REQUIRED WORK =
Copy out each line featuring the string "thispagestyle" from the entries beneath.

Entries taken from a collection
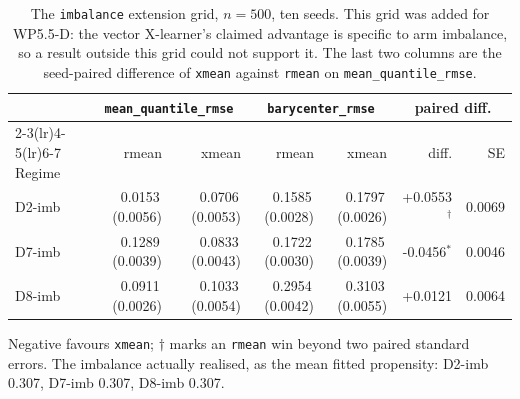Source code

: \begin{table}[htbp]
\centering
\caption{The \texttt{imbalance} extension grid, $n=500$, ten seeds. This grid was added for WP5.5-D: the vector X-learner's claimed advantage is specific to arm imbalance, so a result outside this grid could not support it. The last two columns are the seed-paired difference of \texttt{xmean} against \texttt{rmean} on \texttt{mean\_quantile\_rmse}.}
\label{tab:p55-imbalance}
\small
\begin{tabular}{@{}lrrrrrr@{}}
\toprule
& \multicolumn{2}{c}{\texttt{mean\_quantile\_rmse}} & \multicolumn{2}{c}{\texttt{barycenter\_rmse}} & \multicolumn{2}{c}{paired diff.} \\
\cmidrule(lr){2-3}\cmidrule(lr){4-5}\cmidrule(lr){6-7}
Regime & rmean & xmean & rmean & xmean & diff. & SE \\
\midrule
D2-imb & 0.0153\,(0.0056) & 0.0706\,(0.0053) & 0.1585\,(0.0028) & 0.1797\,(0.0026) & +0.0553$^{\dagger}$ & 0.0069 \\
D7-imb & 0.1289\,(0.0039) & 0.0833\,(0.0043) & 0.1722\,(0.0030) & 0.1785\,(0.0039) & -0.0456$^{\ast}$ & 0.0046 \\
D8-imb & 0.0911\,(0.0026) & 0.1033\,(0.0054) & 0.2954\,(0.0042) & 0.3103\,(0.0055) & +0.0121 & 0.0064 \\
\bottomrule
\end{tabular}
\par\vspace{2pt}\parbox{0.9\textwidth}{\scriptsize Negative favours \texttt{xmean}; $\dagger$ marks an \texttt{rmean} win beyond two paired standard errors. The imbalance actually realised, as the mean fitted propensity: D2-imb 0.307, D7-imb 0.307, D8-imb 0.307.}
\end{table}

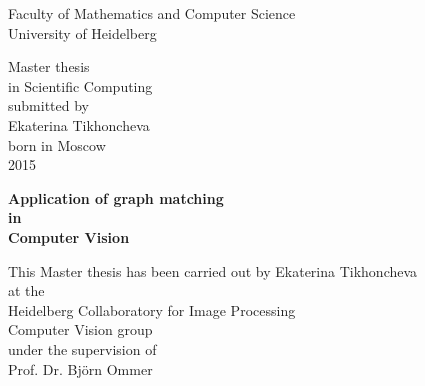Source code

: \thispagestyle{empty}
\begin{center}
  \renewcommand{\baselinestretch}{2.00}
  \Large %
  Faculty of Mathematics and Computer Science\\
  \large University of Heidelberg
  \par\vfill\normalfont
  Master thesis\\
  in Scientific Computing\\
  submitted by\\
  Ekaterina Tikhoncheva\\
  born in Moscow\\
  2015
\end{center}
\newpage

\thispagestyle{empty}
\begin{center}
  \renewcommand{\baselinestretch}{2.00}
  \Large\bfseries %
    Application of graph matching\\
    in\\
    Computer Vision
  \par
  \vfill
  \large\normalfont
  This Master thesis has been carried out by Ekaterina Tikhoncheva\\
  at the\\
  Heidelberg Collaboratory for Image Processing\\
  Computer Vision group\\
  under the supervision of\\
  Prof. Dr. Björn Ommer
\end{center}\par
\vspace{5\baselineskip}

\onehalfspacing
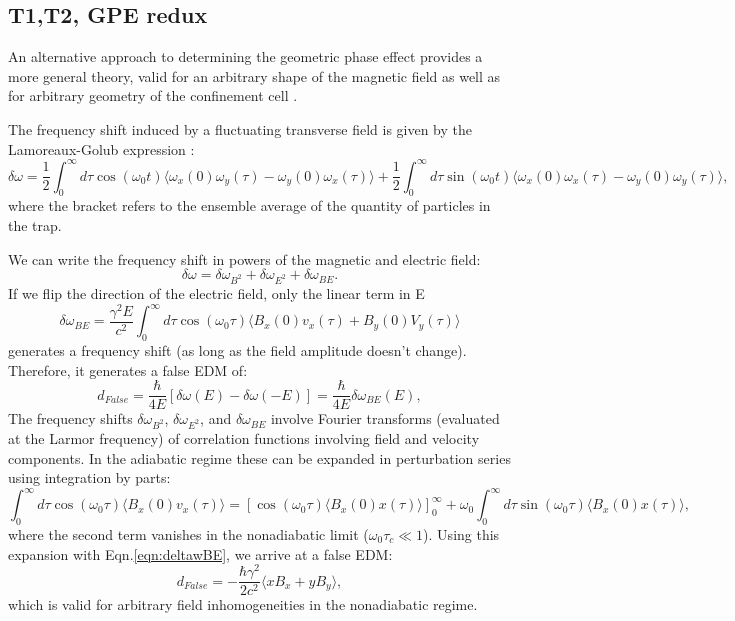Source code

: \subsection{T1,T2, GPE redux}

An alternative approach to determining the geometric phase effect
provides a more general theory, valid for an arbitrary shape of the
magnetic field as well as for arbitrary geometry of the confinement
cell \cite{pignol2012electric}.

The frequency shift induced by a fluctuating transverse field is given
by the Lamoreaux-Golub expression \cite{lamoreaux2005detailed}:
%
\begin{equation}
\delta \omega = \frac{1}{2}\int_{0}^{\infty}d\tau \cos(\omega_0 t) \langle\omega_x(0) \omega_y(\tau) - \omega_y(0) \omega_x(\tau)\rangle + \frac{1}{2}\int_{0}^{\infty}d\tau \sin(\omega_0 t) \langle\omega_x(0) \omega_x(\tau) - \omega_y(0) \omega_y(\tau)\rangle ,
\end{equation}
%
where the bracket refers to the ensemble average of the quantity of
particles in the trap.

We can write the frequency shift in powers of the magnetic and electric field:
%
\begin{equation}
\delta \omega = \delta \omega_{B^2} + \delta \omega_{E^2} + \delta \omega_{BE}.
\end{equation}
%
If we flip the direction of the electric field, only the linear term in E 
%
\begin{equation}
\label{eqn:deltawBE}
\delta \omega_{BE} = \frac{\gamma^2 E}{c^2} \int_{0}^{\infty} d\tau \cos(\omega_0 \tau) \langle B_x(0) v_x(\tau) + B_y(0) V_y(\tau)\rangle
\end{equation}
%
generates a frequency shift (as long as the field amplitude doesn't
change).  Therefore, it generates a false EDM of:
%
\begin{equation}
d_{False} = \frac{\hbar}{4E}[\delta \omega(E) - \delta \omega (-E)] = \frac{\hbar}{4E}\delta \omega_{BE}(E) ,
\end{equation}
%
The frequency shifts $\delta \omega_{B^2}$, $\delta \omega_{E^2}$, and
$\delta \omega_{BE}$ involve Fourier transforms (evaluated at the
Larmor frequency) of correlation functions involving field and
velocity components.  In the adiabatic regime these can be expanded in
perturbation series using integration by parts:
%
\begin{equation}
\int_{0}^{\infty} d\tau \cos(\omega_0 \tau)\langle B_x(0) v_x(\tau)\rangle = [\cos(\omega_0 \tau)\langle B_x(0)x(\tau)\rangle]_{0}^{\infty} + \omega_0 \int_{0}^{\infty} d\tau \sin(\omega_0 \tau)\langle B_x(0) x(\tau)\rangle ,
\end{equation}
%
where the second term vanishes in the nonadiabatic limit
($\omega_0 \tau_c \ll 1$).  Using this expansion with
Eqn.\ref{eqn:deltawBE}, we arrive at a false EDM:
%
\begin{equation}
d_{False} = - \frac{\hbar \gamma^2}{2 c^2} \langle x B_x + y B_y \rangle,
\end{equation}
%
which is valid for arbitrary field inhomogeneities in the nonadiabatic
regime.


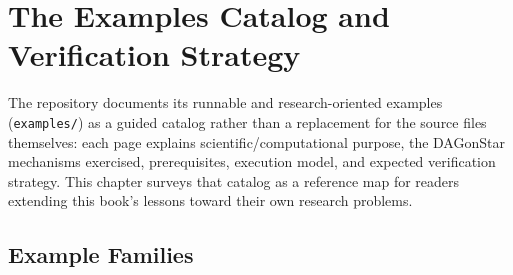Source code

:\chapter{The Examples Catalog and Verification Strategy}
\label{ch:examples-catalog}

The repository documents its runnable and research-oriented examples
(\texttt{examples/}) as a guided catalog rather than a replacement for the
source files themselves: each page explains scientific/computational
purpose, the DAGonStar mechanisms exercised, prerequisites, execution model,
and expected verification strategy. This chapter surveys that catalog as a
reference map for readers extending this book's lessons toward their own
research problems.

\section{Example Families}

RESULT OF THE EXERCISE =
: \thispagestyle{empty}
\thispagestyle{empty}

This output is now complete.